3. What's your cost-per-click? You can get an estimated one using the Google Keyword Planner tool here. A better metric is to view your previous campaigns, but the keyword planner will be a good starting point if you are just getting started.
Here are the variables you need to run the calculations:
*A goal that determines the number of people you need to convert for ROI
*The average conversion rate (typically between 1% - 5%)
*How many clicks you'll need to get customers (this is the traffic)
*The cost per click (estimated)
*Once you've got those numbers, you can craft your PPC budget.

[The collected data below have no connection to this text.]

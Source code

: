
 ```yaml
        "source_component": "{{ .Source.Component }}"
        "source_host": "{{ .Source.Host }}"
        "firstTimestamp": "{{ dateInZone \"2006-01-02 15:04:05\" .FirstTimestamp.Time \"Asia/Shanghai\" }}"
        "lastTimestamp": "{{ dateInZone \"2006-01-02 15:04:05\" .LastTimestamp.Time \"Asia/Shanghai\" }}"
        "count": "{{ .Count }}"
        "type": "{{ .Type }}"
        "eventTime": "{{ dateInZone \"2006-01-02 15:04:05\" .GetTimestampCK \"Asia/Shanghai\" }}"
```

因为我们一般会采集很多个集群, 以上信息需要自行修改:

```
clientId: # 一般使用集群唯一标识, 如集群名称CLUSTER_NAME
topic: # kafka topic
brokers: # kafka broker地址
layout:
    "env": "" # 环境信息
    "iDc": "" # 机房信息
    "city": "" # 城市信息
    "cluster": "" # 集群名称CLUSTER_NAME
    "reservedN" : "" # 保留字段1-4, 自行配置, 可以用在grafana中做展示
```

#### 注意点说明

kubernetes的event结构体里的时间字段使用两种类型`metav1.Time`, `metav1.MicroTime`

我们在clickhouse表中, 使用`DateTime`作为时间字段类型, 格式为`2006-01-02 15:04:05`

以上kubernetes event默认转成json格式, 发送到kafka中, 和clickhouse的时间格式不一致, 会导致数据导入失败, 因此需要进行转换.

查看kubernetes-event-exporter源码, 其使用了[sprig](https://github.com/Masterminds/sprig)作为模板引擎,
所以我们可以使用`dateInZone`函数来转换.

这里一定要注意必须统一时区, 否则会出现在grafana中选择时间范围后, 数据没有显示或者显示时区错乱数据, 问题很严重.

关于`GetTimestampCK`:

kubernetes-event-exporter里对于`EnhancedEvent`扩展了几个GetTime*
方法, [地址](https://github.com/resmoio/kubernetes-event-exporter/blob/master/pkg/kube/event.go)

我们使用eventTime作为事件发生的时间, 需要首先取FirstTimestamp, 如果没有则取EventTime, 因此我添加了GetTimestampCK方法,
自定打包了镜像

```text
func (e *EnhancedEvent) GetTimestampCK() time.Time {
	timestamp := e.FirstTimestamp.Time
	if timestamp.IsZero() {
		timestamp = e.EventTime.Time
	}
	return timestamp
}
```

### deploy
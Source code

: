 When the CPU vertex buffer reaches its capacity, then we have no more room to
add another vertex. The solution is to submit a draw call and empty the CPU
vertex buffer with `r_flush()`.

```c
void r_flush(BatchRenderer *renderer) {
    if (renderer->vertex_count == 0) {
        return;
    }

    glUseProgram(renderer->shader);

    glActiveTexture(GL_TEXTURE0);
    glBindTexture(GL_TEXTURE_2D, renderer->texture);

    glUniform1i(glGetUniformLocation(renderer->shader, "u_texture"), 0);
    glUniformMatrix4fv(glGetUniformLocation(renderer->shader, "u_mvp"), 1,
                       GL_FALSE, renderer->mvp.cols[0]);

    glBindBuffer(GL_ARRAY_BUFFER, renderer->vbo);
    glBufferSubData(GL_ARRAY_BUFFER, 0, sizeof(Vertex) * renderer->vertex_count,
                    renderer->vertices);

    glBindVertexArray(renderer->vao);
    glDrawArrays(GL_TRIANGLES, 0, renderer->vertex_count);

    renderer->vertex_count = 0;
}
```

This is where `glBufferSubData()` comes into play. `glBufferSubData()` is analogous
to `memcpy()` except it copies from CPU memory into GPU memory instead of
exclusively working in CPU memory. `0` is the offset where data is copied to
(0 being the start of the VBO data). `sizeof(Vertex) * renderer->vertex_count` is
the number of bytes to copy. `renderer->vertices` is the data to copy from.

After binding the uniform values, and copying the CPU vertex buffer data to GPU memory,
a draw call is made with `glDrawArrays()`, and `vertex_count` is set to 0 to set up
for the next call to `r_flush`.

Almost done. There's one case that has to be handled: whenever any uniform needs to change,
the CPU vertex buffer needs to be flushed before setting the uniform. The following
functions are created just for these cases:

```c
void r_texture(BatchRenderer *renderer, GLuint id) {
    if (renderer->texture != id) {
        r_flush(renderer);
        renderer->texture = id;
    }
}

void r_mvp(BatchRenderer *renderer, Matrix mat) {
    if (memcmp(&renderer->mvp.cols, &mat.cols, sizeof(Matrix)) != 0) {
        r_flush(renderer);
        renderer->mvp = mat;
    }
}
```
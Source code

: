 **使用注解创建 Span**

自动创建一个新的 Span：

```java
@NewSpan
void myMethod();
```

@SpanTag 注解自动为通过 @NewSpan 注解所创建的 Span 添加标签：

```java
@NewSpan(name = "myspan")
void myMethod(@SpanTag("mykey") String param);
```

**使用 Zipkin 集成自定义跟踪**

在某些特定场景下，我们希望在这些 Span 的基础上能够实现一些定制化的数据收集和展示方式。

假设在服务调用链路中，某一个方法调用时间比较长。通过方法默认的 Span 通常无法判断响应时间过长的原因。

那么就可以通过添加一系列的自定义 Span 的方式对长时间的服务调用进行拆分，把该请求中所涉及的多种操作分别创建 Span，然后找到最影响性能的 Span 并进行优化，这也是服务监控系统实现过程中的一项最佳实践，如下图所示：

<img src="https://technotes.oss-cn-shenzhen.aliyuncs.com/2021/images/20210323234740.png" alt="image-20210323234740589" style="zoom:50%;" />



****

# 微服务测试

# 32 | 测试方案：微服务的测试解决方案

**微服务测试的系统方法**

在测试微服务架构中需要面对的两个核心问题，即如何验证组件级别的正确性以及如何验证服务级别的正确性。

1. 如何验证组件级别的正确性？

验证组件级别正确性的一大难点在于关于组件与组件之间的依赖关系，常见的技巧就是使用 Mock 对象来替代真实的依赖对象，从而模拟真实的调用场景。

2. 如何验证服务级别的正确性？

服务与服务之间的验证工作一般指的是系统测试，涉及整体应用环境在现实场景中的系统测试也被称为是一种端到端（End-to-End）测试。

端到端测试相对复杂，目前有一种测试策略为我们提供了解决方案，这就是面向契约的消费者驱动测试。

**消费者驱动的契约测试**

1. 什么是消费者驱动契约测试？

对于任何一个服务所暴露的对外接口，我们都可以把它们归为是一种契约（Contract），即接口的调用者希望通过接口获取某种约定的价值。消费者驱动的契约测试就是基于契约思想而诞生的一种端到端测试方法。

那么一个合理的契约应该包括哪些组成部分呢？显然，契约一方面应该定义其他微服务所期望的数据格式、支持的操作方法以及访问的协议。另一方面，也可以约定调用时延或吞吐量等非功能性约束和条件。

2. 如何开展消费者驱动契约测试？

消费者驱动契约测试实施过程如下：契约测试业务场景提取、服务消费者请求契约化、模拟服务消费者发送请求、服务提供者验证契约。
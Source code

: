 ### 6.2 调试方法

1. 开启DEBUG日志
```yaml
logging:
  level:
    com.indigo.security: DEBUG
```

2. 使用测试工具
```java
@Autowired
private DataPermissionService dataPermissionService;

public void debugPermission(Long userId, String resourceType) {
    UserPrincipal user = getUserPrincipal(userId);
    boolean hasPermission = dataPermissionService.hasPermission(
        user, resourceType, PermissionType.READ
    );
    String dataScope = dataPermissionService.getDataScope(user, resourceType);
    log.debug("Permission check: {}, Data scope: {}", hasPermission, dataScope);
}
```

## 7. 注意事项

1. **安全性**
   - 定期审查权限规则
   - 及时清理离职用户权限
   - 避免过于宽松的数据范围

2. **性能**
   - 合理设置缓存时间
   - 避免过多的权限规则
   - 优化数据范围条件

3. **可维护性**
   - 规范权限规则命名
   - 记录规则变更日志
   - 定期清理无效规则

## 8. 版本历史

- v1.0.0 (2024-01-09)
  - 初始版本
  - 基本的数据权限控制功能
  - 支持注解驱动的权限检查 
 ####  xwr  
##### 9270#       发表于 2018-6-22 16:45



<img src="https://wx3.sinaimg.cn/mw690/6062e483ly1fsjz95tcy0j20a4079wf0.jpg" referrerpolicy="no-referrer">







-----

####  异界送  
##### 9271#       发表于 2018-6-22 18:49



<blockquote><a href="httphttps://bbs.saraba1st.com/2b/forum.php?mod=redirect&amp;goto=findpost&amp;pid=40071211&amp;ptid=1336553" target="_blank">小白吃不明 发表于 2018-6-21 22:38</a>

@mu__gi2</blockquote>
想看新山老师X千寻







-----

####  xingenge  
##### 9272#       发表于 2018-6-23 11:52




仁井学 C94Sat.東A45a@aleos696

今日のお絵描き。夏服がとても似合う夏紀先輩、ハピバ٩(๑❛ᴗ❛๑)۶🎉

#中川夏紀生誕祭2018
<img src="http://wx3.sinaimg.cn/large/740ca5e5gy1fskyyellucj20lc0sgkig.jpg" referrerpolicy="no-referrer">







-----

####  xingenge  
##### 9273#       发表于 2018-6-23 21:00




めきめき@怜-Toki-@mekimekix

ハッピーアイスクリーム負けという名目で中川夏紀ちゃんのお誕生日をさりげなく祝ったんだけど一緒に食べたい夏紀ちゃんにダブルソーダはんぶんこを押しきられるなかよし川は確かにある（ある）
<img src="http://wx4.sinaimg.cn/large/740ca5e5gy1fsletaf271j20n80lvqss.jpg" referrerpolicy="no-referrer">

The calculation is: traffic needed x average cost per click
We also recommend running two calculations so that you have a high and low range option for your budget:
Highest traffic needed x Highest average CPC = Highest total budget
Lowest traffic needed x Lowest average CPC = Lowest total budget
Now you can plan accordingly!
The types of PPC ads available
Digital ads fall under the PPC umbrella. Let's look at what PPC ads are available and which ones work best for SaaS companies.
Google Ads
Google Ads are the most common ad network. It's the default platform that most SaaS companies start with, and for a good reason. Google ads offer many options, and with a large reach, it makes sense to advertise with them.
Search PPC ads
These types of ads are probably the ones you're familiar with. They show up inside a Google search. This allows your business to be displayed on a search engine results page, right in front of your target audience at a time when they are searching for what you're offering. We recommend adding search engine ads into your PPC marketing strategy for this reason.
Display PPC ads
These types of ads are entirely different to search engine ads. Display ads allow you to put your ad right in front of your potential customers without waiting for them to search for you (or the keyword phrase your targeting). This type of ad allows you to be more proactive in the top-of-the-funnel phase, getting people familiar with your product and brand before they even realize they need it. Display ads aren't optimized for intent, and they are optimized to grow brand awareness online.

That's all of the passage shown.